Weekend snowmobile incidents cause for concern
It's been a cold and snowy winter so far, but it's still not safe enough to be out on most area snowmobile trials.
And that includes the lakes and other water courses in the region.
Five sledders were involved in four incidents over the weekend, including a crash Saturday night in Ramara Township. A 62-year-old Severn Township man suffered life-threatening injuries after the sled he was riding on struck a rock on Lake Couchiching's Ship Island.
The sledder was transported to Orillia Soldiers' Memorial Hospital before being transferred to a Toronto trauma centre for treatment. His condition has since been upgraded to critical but stable.
Despite the vast increase in snowmobile traffic throughout the area recently, none of the trails are 100% open. However, the trails in-and-around Orillia are getting "better and better" all the time, said Rob Love, president of the Orillia and District Snowmobile Club. The recent cold snap has really helped the trail conditions, but many still aren't fully traversable.
"We've had some weak conditions," he said. "With the amount of snow that we got, without the hard ground underneath, it's really made things a little more challenging for some areas."
What poses a greater challenge is that the lakes in the area are not frozen enough to safely handle the weight of a snowmobile. That means some sledders are doing one of two things: they're either travelling in and around trails that aren't quite ready yet, or they're going out on the ice anyway.
"The lake really hasn't frozen over yet," Love said. "It's not really deemed safe, so they shouldn't be out on the lake."

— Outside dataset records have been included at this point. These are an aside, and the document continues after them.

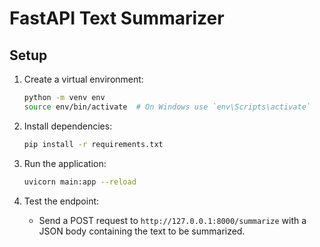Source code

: # FastAPI Text Summarizer

## Setup

1. Create a virtual environment:
   ```bash
   python -m venv env
   source env/bin/activate  # On Windows use `env\Scripts\activate`
   ```

2. Install dependencies:
   ```bash
   pip install -r requirements.txt
   ```

3. Run the application:
   ```bash
   uvicorn main:app --reload
   ```

4. Test the endpoint:
   - Send a POST request to `http://127.0.0.1:8000/summarize` with a JSON body containing the text to be summarized.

That's the message from the OPP as well, who investigated all four incidents. A news release issued by the provincial police stressed there is no such thing as safe ice. Operators are encouraged to check ice thickness with local ice hut operators and the Ontario Ministry of Natural Resources and Forestry before heading out.
It's a lesson two sledders near Penetanguishene learned the hard way Sunday afternoon.
Just before 3 p.m., Southern Georgian Bay OPP were alerted two sleds had gone through the ice approximately 150 metres off shore on McArthur Drive in the area of Tay Point.
The two snowmobile operators were able to make it safely to shore. As of Monday morning, one snowmobile remained fully submerged and the second was partially submerged in the water. A pilon was placed in the area to alert other riders. Neither operator was injured.
That wasn't the case in two more incidents from Saturday, one of which involved a Barrie woman.
In Bracebridge Saturday morning, a sled being driven on Trail D near South Monck Drive struck a hole and rolled, causing the operator to be ejected. The 44-year-old Bracebridge man operating the vehicle was taken to a local hospital with serious injuries.
In Trent Lakes, a 47-year-old Barrie woman was taken to hospital with non-life threatening injuries after a crash last Saturday afternoon.
The sled she was driving struck a tree after she failed to negotiate a turn, police say. The woman was driving with a group on a trail that was open at the time. The eastern portion of central Ontario had a number of trails completely open over the weekend, according to the Ontario Federation of Snowmobile Club's website.
That's a stark contrast to the trails in central Simcoe County.
"There's great spots on the trails, spots that are in really good shape, but we can't open up the whole thing because there's one bad section here, or one bad section at the other end," Love explained. "We haven't been opening up larger sections of trails just because of those couple of small bad areas."
None of the trails are fully open, but Love is hopeful that will change in the next few days.